Start of Block

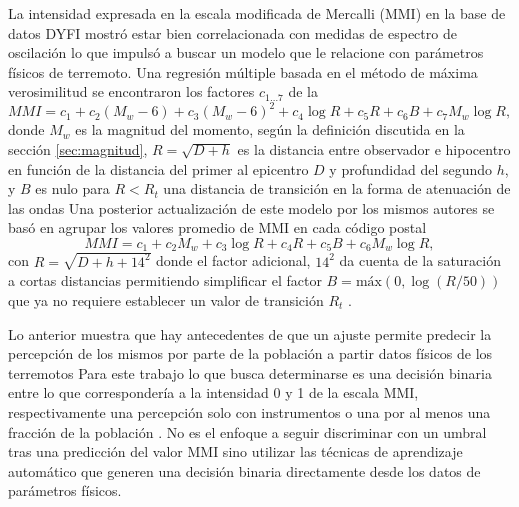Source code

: \documentclass[a4paper]{report}
\begin{document}
La intensidad expresada en la escala modificada de Mercalli (MMI) \cite{noauthor_intensidad_2022} en la base de datos DYFI mostró estar bien correlacionada con medidas de espectro de oscilación lo que impulsó a buscar un modelo que le relacione con parámetros físicos de terremoto.
Una regresión múltiple basada en el método de máxima verosimilitud se encontraron los factores \(c_{1\dots7}\) de la \cite[ecuación 1]{atkinson_did_2007}
\begin{equation}
	MMI = c_1 + c_2 (M_w - 6) + c_3 (M_w - 6)^2 + c_4\log{R} + c_5 R + c_6 B + c_7 M_w \log{R}, 
	\label{eq:atkinson2007}
\end{equation}
donde \(M_w\) es la magnitud del momento, según la definición discutida en la sección \ref{sec:magnitud}, \(R = \sqrt{D + h}\) es la distancia entre observador e hipocentro en función de la distancia del primer al epicentro \(D\) y profundidad del segundo \(h\), y \(B\) es nulo para \(R < R_t\) una distancia de transición en la forma de atenuación de las ondas 
Una posterior actualización de este modelo por los mismos autores se basó en agrupar los valores promedio de MMI en cada código postal
\begin{equation}
	MMI = c_1 + c_2 M_w + c_3 \log{R} + c_4 R + c_5 B + c_6 M_w\log{R},
	\label{eq:atkinson2014}
\end{equation}
con \(R = \sqrt{D + h + 14^2 }\) donde el factor adicional, \(14^2\) da cuenta de la saturación a cortas distancias permitiendo simplificar el factor \(B = \text{máx}(0, \log(R/50))\) que ya no requiere establecer un valor de transición \(R_t\) \cite{atkinson_intensity_2014}. 
	
Lo anterior muestra que hay antecedentes de que un ajuste permite predecir la percepción de los mismos por parte de la población a partir datos físicos de los terremotos 
Para este trabajo lo que busca determinarse es una decisión binaria entre lo que correspondería a la intensidad 0 y 1 de la escala MMI, respectivamente una percepción solo con instrumentos o una por al menos una fracción de la población \cite{noauthor_intensidad_2022}.
No es el enfoque a seguir discriminar con un umbral tras una predicción del valor MMI sino utilizar las técnicas de aprendizaje automático que generen una decisión binaria directamente desde los datos de parámetros físicos.

\end{document}
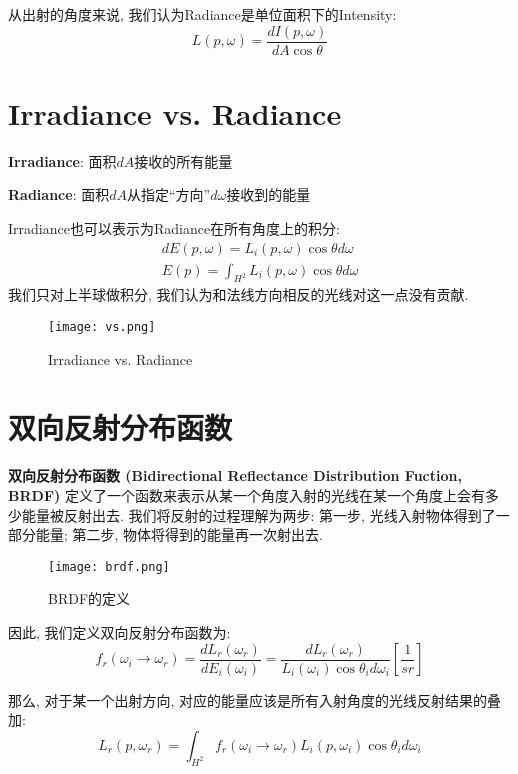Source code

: 从出射的角度来说, 我们认为Radiance是单位面积下的Intensity: 
\begin{equation}
		L(p,\omega)=\frac{dI(p,\omega)}{dA \cos\theta}
\end{equation}

\section{Irradiance vs. Radiance}
\textbf{Irradiance}: 面积$dA$接收的所有能量

\textbf{Radiance}: 面积$dA$从指定\enquote{方向}$d\omega$接收到的能量

Irradiance也可以表示为Radiance在所有角度上的积分: 
\begin{equation}
	\begin{split}
		dE(p,\omega)=L_i(p,\omega)\cos\theta d\omega\\
		E(p)=\int_{H^2}L_i(p,\omega)\cos\theta d\omega
	\end{split}
\end{equation}我们只对上半球做积分, 我们认为和法线方向相反的光线对这一点没有贡献. 

\begin{figure}[H]
	\centering
	\texttt{[image: vs.png]}
	\caption{Irradiance vs. Radiance}
	\label{fig:vs}
\end{figure}

\section{双向反射分布函数}
\textbf{双向反射分布函数 (Bidirectional Reflectance Distribution Fuction, BRDF) }定义了一个函数来表示从某一个角度入射的光线在某一个角度上会有多少能量被反射出去. 我们将反射的过程理解为两步: 第一步, 光线入射物体得到了一部分能量; 第二步, 物体将得到的能量再一次射出去. 

\begin{figure}[H]
	\centering
	\texttt{[image: brdf.png]}
	\caption{BRDF的定义}
	\label{fig:brdf}
\end{figure}

因此, 我们定义双向反射分布函数为: 
\begin{equation}
	f_r(\omega_i\rightarrow \omega_r)=\frac{dL_r(\omega_r)}{dE_i(\omega_i)}=\frac{dL_r(\omega_r)}{L_i(\omega_i)\cos\theta_i d\omega_i}[\frac{1}{sr}]
\end{equation}

那么, 对于某一个出射方向, 对应的能量应该是所有入射角度的光线反射结果的叠加: 
\begin{equation}
	L_r(p,\omega_r)=\int_{H^2}f_r(\omega_i\rightarrow \omega_r)L_i(p,\omega_i)\cos\theta_id\omega_i
\end{equation}

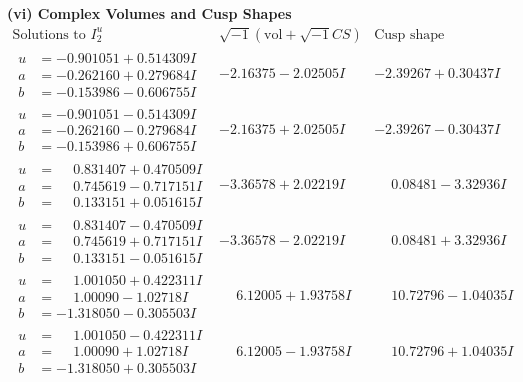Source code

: \documentclass[1p]{elsarticle_modified}
\theoremstyle{definition}
\newcommand{\I}{\sqrt{-1}}
\begin{document}
\newpage\flushleft \textbf{(vi) Complex Volumes and Cusp Shapes}
$$\begin{array}{c|c|c}  
\text{Solutions to }I^u_{2}& \I (\text{vol} + \sqrt{-1}CS) & \text{Cusp shape}\\
 \hline 
\begin{aligned}
u &= -0.901051 + 0.514309 I \\
a &= -0.262160 + 0.279684 I \\
b &= -0.153986 - 0.606755 I\end{aligned}
 & -2.16375 - 2.02505 I & -2.39267 + 0.30437 I \\ \hline\begin{aligned}
u &= -0.901051 - 0.514309 I \\
a &= -0.262160 - 0.279684 I \\
b &= -0.153986 + 0.606755 I\end{aligned}
 & -2.16375 + 2.02505 I & -2.39267 - 0.30437 I \\ \hline\begin{aligned}
u &= \phantom{-}0.831407 + 0.470509 I \\
a &= \phantom{-}0.745619 - 0.717151 I \\
b &= \phantom{-}0.133151 + 0.051615 I\end{aligned}
 & -3.36578 + 2.02219 I & \phantom{-}0.08481 - 3.32936 I \\ \hline\begin{aligned}
u &= \phantom{-}0.831407 - 0.470509 I \\
a &= \phantom{-}0.745619 + 0.717151 I \\
b &= \phantom{-}0.133151 - 0.051615 I\end{aligned}
 & -3.36578 - 2.02219 I & \phantom{-}0.08481 + 3.32936 I \\ \hline\begin{aligned}
u &= \phantom{-}1.001050 + 0.422311 I \\
a &= \phantom{-}1.00090 - 1.02718 I \\
b &= -1.318050 - 0.305503 I\end{aligned}
 & \phantom{-}6.12005 + 1.93758 I & \phantom{-}10.72796 - 1.04035 I \\ \hline\begin{aligned}
u &= \phantom{-}1.001050 - 0.422311 I \\
a &= \phantom{-}1.00090 + 1.02718 I \\
b &= -1.318050 + 0.305503 I\end{aligned}
 & \phantom{-}6.12005 - 1.93758 I & \phantom{-}10.72796 + 1.04035 I \\ \hline\begin{aligned}

\end{aligned}
\end{array}$$
\end{document}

End of Block

## The task
Considering only the material above, set down every line from the one with "Complex Volumes and" to the one with "b &= -0.153986 - 0.606755", inclusive, exactly as written.

## Written answer
\newpage\flushleft \textbf{(vi) Complex Volumes and Cusp Shapes}
$$\begin{array}{c|c|c}  
\text{Solutions to }I^u_{2}& \I (\text{vol} + \sqrt{-1}CS) & \text{Cusp shape}\\
 \hline 
\begin{aligned}
u &= -0.901051 + 0.514309 I \\
a &= -0.262160 + 0.279684 I \\
b &= -0.153986 - 0.606755 I\end{aligned}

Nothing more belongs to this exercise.